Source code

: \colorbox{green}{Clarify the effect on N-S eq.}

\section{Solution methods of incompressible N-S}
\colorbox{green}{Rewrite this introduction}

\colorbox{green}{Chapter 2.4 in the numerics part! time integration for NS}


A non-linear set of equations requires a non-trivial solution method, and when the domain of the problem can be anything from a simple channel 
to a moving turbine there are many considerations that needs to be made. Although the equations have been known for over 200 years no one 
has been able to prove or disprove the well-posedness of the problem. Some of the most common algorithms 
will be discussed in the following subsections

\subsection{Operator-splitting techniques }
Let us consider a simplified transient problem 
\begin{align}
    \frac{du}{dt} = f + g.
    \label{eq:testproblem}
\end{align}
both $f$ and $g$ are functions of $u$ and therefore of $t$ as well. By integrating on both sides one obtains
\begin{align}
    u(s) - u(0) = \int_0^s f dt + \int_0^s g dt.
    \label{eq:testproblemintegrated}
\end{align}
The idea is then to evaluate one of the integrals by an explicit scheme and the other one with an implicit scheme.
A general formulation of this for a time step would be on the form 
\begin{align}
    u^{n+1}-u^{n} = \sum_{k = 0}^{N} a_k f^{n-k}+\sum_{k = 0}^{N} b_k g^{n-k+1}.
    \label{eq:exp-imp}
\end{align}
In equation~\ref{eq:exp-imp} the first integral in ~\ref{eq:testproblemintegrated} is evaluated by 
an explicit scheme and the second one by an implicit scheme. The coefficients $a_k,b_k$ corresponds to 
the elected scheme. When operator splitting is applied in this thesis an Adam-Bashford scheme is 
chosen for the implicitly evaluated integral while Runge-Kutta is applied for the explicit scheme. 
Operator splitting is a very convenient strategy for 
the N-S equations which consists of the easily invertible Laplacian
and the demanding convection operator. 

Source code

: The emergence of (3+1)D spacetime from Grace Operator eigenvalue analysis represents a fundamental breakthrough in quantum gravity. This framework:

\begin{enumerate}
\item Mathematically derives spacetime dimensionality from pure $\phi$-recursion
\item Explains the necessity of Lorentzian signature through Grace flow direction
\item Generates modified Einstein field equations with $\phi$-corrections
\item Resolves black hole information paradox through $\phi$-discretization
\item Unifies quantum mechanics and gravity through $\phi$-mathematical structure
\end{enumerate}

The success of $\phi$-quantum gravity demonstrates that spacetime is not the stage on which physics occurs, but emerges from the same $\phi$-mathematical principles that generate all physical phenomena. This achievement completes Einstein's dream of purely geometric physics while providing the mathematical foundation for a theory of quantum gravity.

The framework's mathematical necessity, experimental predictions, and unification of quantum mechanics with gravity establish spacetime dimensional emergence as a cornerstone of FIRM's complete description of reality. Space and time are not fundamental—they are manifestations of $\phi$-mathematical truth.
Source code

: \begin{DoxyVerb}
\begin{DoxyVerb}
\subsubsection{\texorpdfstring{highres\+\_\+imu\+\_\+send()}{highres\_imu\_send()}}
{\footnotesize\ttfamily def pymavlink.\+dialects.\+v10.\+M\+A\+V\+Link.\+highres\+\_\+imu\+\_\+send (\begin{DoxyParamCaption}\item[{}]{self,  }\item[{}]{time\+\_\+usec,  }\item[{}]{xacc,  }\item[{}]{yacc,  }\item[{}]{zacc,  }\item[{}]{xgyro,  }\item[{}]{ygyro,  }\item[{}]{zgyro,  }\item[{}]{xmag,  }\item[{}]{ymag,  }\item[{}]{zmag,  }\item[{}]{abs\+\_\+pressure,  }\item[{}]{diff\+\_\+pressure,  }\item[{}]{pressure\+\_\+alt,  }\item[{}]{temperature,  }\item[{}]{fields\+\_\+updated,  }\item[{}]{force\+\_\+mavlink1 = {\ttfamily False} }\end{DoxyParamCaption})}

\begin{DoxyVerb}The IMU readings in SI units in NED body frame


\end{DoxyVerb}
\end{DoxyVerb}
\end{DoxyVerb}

■ **Task instructions**
The answer must be the full listing, returned exactly as given.

■ **Result of the task**
Source code

: \colorbox{green}{Clarify the effect on N-S eq.}

\section{Solution methods of incompressible N-S}
\colorbox{green}{Rewrite this introduction}

\colorbox{green}{Chapter 2.4 in the numerics part! time integration for NS}


A non-linear set of equations requires a non-trivial solution method, and when the domain of the problem can be anything from a simple channel 
to a moving turbine there are many considerations that needs to be made. Although the equations have been known for over 200 years no one 
has been able to prove or disprove the well-posedness of the problem. Some of the most common algorithms 
will be discussed in the following subsections

\subsection{Operator-splitting techniques }
Let us consider a simplified transient problem 
\begin{align}
    \frac{du}{dt} = f + g.
    \label{eq:testproblem}
\end{align}
both $f$ and $g$ are functions of $u$ and therefore of $t$ as well. By integrating on both sides one obtains
\begin{align}
    u(s) - u(0) = \int_0^s f dt + \int_0^s g dt.
    \label{eq:testproblemintegrated}
\end{align}
The idea is then to evaluate one of the integrals by an explicit scheme and the other one with an implicit scheme.
A general formulation of this for a time step would be on the form 
\begin{align}
    u^{n+1}-u^{n} = \sum_{k = 0}^{N} a_k f^{n-k}+\sum_{k = 0}^{N} b_k g^{n-k+1}.
    \label{eq:exp-imp}
\end{align}
In equation~\ref{eq:exp-imp} the first integral in ~\ref{eq:testproblemintegrated} is evaluated by 
an explicit scheme and the second one by an implicit scheme. The coefficients $a_k,b_k$ corresponds to 
the elected scheme. When operator splitting is applied in this thesis an Adam-Bashford scheme is 
chosen for the implicitly evaluated integral while Runge-Kutta is applied for the explicit scheme. 
Operator splitting is a very convenient strategy for 
the N-S equations which consists of the easily invertible Laplacian
and the demanding convection operator. 

Source code

: The emergence of (3+1)D spacetime from Grace Operator eigenvalue analysis represents a fundamental breakthrough in quantum gravity. This framework:

\begin{enumerate}
\item Mathematically derives spacetime dimensionality from pure $\phi$-recursion
\item Explains the necessity of Lorentzian signature through Grace flow direction
\item Generates modified Einstein field equations with $\phi$-corrections
\item Resolves black hole information paradox through $\phi$-discretization
\item Unifies quantum mechanics and gravity through $\phi$-mathematical structure
\end{enumerate}

The success of $\phi$-quantum gravity demonstrates that spacetime is not the stage on which physics occurs, but emerges from the same $\phi$-mathematical principles that generate all physical phenomena. This achievement completes Einstein's dream of purely geometric physics while providing the mathematical foundation for a theory of quantum gravity.

The framework's mathematical necessity, experimental predictions, and unification of quantum mechanics with gravity establish spacetime dimensional emergence as a cornerstone of FIRM's complete description of reality. Space and time are not fundamental—they are manifestations of $\phi$-mathematical truth.
Source code

: \begin{DoxyVerb}
\begin{DoxyVerb}
\subsubsection{\texorpdfstring{highres\+\_\+imu\+\_\+send()}{highres\_imu\_send()}}
{\footnotesize\ttfamily def pymavlink.\+dialects.\+v10.\+M\+A\+V\+Link.\+highres\+\_\+imu\+\_\+send (\begin{DoxyParamCaption}\item[{}]{self,  }\item[{}]{time\+\_\+usec,  }\item[{}]{xacc,  }\item[{}]{yacc,  }\item[{}]{zacc,  }\item[{}]{xgyro,  }\item[{}]{ygyro,  }\item[{}]{zgyro,  }\item[{}]{xmag,  }\item[{}]{ymag,  }\item[{}]{zmag,  }\item[{}]{abs\+\_\+pressure,  }\item[{}]{diff\+\_\+pressure,  }\item[{}]{pressure\+\_\+alt,  }\item[{}]{temperature,  }\item[{}]{fields\+\_\+updated,  }\item[{}]{force\+\_\+mavlink1 = {\ttfamily False} }\end{DoxyParamCaption})}

\begin{DoxyVerb}The IMU readings in SI units in NED body frame


\end{DoxyVerb}
\end{DoxyVerb}
\end{DoxyVerb}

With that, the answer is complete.